====== Data extracts ======

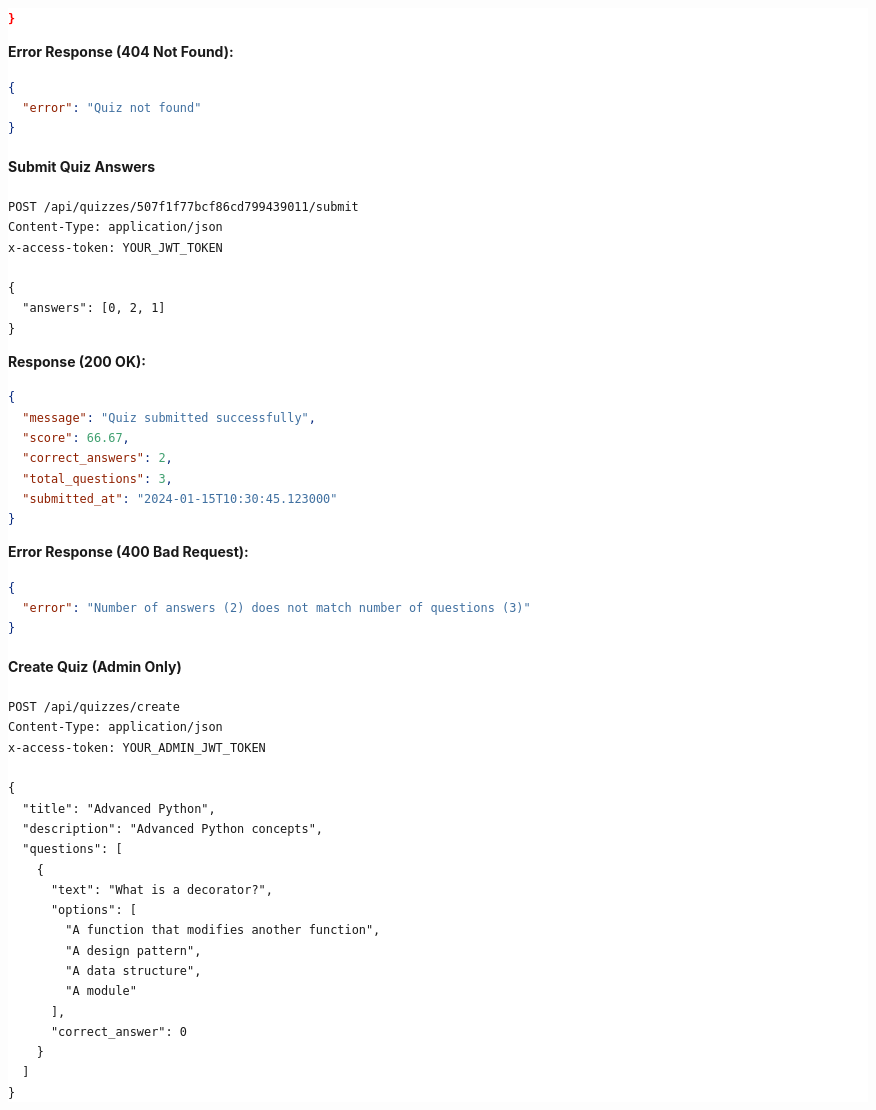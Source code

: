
 ```json
}
```

**Error Response (404 Not Found):**
```json
{
  "error": "Quiz not found"
}
```

#### Submit Quiz Answers
```http
POST /api/quizzes/507f1f77bcf86cd799439011/submit
Content-Type: application/json
x-access-token: YOUR_JWT_TOKEN

{
  "answers": [0, 2, 1]
}
```

**Response (200 OK):**
```json
{
  "message": "Quiz submitted successfully",
  "score": 66.67,
  "correct_answers": 2,
  "total_questions": 3,
  "submitted_at": "2024-01-15T10:30:45.123000"
}
```

**Error Response (400 Bad Request):**
```json
{
  "error": "Number of answers (2) does not match number of questions (3)"
}
```

#### Create Quiz (Admin Only)
```http
POST /api/quizzes/create
Content-Type: application/json
x-access-token: YOUR_ADMIN_JWT_TOKEN

{
  "title": "Advanced Python",
  "description": "Advanced Python concepts",
  "questions": [
    {
      "text": "What is a decorator?",
      "options": [
        "A function that modifies another function",
        "A design pattern",
        "A data structure",
        "A module"
      ],
      "correct_answer": 0
    }
  ]
}
```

======

• Aim of the exercise:
Pictures aside, return all of the material exactly as written.

• Exercise result:
Source code

:
 ```json
}
```

**Error Response (404 Not Found):**
```json
{
  "error": "Quiz not found"
}
```

#### Submit Quiz Answers
```http
POST /api/quizzes/507f1f77bcf86cd799439011/submit
Content-Type: application/json
x-access-token: YOUR_JWT_TOKEN

{
  "answers": [0, 2, 1]
}
```

**Response (200 OK):**
```json
{
  "message": "Quiz submitted successfully",
  "score": 66.67,
  "correct_answers": 2,
  "total_questions": 3,
  "submitted_at": "2024-01-15T10:30:45.123000"
}
```

**Error Response (400 Bad Request):**
```json
{
  "error": "Number of answers (2) does not match number of questions (3)"
}
```

#### Create Quiz (Admin Only)
```http
POST /api/quizzes/create
Content-Type: application/json
x-access-token: YOUR_ADMIN_JWT_TOKEN

{
  "title": "Advanced Python",
  "description": "Advanced Python concepts",
  "questions": [
    {
      "text": "What is a decorator?",
      "options": [
        "A function that modifies another function",
        "A design pattern",
        "A data structure",
        "A module"
      ],
      "correct_answer": 0
    }
  ]
}
```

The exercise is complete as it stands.